4. Em sua opinião, quais são as tecnologias que mais agregarão valor à cadeia produtiva do leite?DV: A Embrapa Gado de Leite pesquisa várias tecnologias cujo objetivo é reduzir custos de produção, agregando valor à atividade. Com relação à sanidade, por exemplo, queremos atacar a mastite, que provoca grandes prejuízos para os produtores, por meio da nanotecnologia. Nossos pesquisadores trabalham na criação de nanocarreadores cujo objetivo é levar o antibiótico para dentro das células de defesa da glândula mamária. Isto poderá ajudar no combate à mastite causada por Staphylococcus aureus, que apresenta maior dificuldade de controle por ser mais resistente ao mecanismo de defesa das vacas. Tecnologias que também podem agregar valor à atividade são aquelas voltadas para a produção de alimentos funcionais. Neste setor, estamos trabalhando no enriquecimento do leite por meio CLA (Ácido Linoléico Conjugado). É uma tecnologia relativamente simples, de grande agregação de valor. Ela consiste na adição de óleo vegetal à dieta das vacas. O resultado é um leite com maior teor de ácidos graxos essenciais, benéficos à saúde humana.
5. Em sua opinião, há o investimento necessário, por parte do governo, para a pesquisa de inovações tecnológicas que possam auxiliar o mercado lácteo?DV: Nos dois últimos anos, os recursos do PAC para a Embrapa forma generosos. Foram investidos cerca de R$ 1 bilhão nas unidades da Embrapa e nas empresas estaduais de pesquisa. Mas o dinheiro para a pesquisa nunca é o suficiente. Por exemplo: para colocarmos o complexo multiuso em pleno funcionamento, precisaremos de cerca R$ 8 milhões. No entanto, o importante é aplicar bem os recursos existentes.

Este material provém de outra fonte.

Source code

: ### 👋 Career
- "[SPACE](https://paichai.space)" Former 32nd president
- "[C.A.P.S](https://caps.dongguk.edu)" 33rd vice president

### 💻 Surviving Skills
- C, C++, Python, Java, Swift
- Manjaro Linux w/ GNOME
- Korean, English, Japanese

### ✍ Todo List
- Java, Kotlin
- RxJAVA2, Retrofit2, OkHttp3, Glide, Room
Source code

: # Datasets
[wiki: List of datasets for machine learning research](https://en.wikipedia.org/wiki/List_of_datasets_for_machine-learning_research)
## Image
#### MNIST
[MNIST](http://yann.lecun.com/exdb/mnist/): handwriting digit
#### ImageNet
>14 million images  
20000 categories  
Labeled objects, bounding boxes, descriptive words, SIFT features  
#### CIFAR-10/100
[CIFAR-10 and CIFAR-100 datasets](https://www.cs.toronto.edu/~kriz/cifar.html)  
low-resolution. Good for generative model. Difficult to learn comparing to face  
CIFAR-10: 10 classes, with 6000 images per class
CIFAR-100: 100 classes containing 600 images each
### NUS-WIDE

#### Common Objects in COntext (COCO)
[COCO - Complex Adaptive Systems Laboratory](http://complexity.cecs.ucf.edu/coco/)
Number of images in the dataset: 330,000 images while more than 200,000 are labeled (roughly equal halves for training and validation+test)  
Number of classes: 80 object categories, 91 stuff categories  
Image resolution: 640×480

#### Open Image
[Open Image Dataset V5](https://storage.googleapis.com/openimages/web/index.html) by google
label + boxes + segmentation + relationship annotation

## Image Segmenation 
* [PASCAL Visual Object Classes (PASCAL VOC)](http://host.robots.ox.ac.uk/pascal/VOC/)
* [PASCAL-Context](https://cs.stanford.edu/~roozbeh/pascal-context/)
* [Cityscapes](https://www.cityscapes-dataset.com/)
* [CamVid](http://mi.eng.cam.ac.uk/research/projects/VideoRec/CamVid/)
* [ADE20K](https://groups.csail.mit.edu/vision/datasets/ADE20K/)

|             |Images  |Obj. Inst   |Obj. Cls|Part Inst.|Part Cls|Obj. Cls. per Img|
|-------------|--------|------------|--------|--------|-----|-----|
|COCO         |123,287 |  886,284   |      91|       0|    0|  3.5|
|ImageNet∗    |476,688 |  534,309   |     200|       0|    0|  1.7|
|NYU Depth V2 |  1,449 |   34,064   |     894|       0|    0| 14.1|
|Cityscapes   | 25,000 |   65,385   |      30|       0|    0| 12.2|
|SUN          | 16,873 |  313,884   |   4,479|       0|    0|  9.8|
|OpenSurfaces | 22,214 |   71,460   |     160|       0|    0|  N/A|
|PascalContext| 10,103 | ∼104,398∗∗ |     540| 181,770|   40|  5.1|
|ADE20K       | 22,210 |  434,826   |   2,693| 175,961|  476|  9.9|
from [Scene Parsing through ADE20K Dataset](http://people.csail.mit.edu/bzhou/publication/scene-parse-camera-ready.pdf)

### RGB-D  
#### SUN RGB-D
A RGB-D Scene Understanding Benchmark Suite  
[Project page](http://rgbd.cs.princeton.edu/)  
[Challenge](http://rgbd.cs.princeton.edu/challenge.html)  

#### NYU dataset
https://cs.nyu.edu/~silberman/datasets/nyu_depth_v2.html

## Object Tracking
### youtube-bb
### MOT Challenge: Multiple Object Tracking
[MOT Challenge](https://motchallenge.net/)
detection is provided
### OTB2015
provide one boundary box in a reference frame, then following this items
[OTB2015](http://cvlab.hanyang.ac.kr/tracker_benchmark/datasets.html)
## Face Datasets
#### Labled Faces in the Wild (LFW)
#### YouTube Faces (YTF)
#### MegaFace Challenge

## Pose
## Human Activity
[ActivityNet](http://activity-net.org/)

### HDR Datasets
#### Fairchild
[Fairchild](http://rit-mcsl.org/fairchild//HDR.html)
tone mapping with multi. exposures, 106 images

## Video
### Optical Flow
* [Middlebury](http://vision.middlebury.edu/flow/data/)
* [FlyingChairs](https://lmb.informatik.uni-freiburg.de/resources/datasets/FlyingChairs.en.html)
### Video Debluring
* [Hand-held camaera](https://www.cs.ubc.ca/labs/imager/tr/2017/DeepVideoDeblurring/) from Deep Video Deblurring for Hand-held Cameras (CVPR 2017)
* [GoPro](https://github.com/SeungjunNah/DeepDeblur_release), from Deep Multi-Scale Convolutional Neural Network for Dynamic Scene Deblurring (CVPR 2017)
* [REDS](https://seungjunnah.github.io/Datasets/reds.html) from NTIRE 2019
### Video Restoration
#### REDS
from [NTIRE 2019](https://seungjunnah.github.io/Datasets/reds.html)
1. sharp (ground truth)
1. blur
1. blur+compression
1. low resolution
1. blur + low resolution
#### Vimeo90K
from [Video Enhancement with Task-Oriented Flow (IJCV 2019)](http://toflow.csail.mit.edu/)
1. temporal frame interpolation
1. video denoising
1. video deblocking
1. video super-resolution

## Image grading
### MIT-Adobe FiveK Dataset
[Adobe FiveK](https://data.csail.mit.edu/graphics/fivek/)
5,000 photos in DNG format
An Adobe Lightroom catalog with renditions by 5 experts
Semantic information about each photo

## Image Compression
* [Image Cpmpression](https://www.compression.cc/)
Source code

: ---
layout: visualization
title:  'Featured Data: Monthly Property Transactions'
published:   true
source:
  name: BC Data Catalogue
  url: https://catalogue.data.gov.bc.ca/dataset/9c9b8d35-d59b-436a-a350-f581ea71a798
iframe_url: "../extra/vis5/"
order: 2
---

6. Em comparação ao mercado internacional, como a tecnologia brasileira auxilia o mercado lácteo em sua evolução?DV: O Brasil possui a pesquisa agropecuária mais robusta do mundo tropical. A Embrapa é uma referência internacional. A Embrapa Gado de Leite possui pesquisadores na Europa e na África. Desenvolvemos pesquisas em parceria com diversas instituições mundiais. Somos o sexto maior produtor de leite do mundo. Temos a melhor genética bovina para as condições tropicais. Nosso papel não é de coadjuvante, ocupamos uma importante posição no mundo.
6. O mercado lácteo evoluiu nos últimos anos e mesmo com a economia se recuperando há bastante otimismo para 2011. Como as tecnologias implantadas pela Embrapa auxiliam na qualidade do produto lácteo comercializado?DV: Este otimismo talvez se restrinja ao Brasil, que consegue superar a crise internacional. O mercado interno está vigoroso, mas as perspectivas internacionais para 2011 não são muito animadoras. Até 2008 exportávamos produtos lácteos. Nos últimos dois anos, nossa balança comercial tem sido negativa. De janeiro a outubro de 2010 exportamos 132,6 milhões de dólares e importamos 233,3 milhões de dólares, um saldo negativo de mais de 100 milhões. A crise cambial tornou o Real valorizado frente ao Dólar, o que encarece nossos produtos. Em termos de preço, o leite brasileiro se compara ao leite europeu e norte americano e é mais caro do que aquele produzido na Nova Zelândia e Argentina (países exportadores do produto). Mas não podemos perder o foco no mercado externo. Embrapa Gado de Leite desenvolve ações para garantir que o leite brasileiro se equipare em qualidade ao dos países de primeiro mundo e desenvolve alternativas para reduzir o custo de produção, único caminho de curto prazo para deixar nosso produto mais competitivo no mercado externo. Conquistar o mercado internacional é uma meta que não devemos deixar de perseguir.